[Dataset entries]
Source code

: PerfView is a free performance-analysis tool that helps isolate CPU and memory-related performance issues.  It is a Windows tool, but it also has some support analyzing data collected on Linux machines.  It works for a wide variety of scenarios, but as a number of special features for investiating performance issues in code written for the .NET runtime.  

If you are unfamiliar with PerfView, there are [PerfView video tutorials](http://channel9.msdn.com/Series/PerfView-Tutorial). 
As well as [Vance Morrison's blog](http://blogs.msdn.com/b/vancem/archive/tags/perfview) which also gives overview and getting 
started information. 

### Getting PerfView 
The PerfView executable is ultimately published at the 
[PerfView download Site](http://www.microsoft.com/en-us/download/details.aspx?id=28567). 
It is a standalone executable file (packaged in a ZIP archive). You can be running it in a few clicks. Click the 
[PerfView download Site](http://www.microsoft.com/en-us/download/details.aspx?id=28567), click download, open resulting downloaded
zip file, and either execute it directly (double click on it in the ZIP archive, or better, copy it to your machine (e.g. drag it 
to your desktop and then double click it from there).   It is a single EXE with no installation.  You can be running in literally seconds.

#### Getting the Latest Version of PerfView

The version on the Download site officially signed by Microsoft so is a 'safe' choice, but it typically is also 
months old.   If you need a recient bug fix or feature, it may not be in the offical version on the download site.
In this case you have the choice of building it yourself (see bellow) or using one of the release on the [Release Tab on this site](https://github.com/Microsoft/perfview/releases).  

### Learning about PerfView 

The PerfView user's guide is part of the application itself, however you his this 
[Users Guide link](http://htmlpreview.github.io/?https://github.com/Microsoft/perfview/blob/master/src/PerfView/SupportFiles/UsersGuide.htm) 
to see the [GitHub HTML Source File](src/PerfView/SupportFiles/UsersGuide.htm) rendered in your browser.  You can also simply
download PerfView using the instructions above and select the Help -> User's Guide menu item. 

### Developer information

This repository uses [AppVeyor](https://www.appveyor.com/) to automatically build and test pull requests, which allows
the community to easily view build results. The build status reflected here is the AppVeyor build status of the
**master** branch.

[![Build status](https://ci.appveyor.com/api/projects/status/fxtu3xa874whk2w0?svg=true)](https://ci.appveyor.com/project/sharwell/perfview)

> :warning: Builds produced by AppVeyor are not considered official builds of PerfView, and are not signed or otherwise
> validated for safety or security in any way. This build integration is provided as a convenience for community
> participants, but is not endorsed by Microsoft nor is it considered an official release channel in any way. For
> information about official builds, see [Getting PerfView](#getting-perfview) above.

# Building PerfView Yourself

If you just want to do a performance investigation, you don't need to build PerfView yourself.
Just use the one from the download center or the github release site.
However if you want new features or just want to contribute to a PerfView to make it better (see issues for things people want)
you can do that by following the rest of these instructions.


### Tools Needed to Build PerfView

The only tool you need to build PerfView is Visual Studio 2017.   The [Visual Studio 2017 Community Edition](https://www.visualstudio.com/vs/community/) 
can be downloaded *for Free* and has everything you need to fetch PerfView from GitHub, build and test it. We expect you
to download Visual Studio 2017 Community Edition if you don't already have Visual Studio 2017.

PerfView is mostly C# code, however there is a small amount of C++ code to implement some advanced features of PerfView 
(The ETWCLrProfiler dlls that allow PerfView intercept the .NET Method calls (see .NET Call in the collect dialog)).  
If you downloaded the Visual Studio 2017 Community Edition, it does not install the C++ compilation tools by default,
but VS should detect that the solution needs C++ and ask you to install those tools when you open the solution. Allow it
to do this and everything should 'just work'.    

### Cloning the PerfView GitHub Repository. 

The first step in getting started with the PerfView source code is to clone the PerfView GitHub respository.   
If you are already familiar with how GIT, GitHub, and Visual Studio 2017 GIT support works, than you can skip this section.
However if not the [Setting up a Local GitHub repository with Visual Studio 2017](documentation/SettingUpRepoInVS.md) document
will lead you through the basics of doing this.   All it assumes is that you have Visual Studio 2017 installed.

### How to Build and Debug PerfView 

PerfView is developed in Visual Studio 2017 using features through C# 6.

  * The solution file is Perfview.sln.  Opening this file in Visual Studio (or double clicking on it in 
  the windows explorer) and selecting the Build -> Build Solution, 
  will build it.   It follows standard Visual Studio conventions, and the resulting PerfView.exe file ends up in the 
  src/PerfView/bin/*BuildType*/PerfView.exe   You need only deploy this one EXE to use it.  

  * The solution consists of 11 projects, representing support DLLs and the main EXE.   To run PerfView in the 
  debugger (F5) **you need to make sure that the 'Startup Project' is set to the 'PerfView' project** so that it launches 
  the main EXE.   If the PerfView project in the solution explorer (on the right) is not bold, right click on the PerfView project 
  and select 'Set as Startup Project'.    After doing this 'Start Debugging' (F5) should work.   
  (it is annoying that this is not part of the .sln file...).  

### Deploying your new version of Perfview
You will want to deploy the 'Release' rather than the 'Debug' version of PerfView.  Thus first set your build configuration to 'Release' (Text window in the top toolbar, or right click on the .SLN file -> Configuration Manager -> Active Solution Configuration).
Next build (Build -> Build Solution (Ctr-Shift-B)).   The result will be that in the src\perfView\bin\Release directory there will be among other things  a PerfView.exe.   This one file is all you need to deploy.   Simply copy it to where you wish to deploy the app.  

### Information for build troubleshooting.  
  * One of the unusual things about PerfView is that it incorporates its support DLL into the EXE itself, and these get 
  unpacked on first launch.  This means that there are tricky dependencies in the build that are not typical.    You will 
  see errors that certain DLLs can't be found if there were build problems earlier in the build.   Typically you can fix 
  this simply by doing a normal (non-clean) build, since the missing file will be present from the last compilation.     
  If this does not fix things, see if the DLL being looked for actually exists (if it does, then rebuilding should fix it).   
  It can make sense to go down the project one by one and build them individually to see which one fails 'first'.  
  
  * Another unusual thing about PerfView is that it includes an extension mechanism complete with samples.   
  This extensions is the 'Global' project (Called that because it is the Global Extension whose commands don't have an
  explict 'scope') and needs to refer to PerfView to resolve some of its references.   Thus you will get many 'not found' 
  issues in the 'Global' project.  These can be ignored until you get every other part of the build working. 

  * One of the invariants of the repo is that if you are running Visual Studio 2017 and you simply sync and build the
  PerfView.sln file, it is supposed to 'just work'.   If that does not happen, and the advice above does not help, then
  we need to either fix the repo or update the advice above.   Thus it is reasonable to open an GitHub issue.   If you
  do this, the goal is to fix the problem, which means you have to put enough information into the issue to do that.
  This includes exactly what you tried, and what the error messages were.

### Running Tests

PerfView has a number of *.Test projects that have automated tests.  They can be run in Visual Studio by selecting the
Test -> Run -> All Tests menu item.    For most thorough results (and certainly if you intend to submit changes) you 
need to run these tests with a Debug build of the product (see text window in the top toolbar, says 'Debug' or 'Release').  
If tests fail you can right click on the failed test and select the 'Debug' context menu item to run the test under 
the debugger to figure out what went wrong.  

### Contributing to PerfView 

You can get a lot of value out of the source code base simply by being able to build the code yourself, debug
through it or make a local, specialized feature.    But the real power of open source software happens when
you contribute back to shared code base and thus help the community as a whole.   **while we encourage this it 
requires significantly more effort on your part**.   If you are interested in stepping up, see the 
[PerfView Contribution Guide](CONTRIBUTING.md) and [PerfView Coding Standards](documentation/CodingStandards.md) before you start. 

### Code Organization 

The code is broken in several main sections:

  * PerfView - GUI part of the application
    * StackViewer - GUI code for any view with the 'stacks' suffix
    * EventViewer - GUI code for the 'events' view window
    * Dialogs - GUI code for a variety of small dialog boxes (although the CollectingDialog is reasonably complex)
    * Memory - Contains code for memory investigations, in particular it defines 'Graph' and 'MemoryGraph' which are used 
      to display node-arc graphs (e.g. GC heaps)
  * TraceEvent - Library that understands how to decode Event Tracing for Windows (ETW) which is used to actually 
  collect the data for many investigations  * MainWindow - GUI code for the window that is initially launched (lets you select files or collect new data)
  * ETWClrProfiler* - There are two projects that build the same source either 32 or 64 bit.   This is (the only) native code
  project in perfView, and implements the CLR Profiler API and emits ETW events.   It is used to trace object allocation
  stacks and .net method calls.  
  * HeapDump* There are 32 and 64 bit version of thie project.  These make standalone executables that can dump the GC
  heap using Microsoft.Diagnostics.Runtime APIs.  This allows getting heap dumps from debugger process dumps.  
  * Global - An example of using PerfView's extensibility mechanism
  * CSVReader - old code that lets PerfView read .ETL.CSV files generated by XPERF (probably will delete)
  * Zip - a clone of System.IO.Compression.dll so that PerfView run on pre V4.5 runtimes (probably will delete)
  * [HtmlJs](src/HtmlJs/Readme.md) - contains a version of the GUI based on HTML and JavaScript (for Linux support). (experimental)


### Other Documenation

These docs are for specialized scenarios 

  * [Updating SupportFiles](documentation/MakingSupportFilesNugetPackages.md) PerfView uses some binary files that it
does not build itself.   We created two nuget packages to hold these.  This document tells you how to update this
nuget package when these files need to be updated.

▸ What is required
All lines above from the one containing "If you just" to the one containing "the windows explorer)" must be repeated exactly, both lines included, and no others.

▸ Result
If you just want to do a performance investigation, you don't need to build PerfView yourself.
Just use the one from the download center or the github release site.
However if you want new features or just want to contribute to a PerfView to make it better (see issues for things people want)
you can do that by following the rest of these instructions.


### Tools Needed to Build PerfView

The only tool you need to build PerfView is Visual Studio 2017.   The [Visual Studio 2017 Community Edition](https://www.visualstudio.com/vs/community/) 
can be downloaded *for Free* and has everything you need to fetch PerfView from GitHub, build and test it. We expect you
to download Visual Studio 2017 Community Edition if you don't already have Visual Studio 2017.

PerfView is mostly C# code, however there is a small amount of C++ code to implement some advanced features of PerfView 
(The ETWCLrProfiler dlls that allow PerfView intercept the .NET Method calls (see .NET Call in the collect dialog)).  
If you downloaded the Visual Studio 2017 Community Edition, it does not install the C++ compilation tools by default,
but VS should detect that the solution needs C++ and ask you to install those tools when you open the solution. Allow it
to do this and everything should 'just work'.    

### Cloning the PerfView GitHub Repository. 

The first step in getting started with the PerfView source code is to clone the PerfView GitHub respository.   
If you are already familiar with how GIT, GitHub, and Visual Studio 2017 GIT support works, than you can skip this section.
However if not the [Setting up a Local GitHub repository with Visual Studio 2017](documentation/SettingUpRepoInVS.md) document
will lead you through the basics of doing this.   All it assumes is that you have Visual Studio 2017 installed.

### How to Build and Debug PerfView 

PerfView is developed in Visual Studio 2017 using features through C# 6.

  * The solution file is Perfview.sln.  Opening this file in Visual Studio (or double clicking on it in 
  the windows explorer) and selecting the Build -> Build Solution, 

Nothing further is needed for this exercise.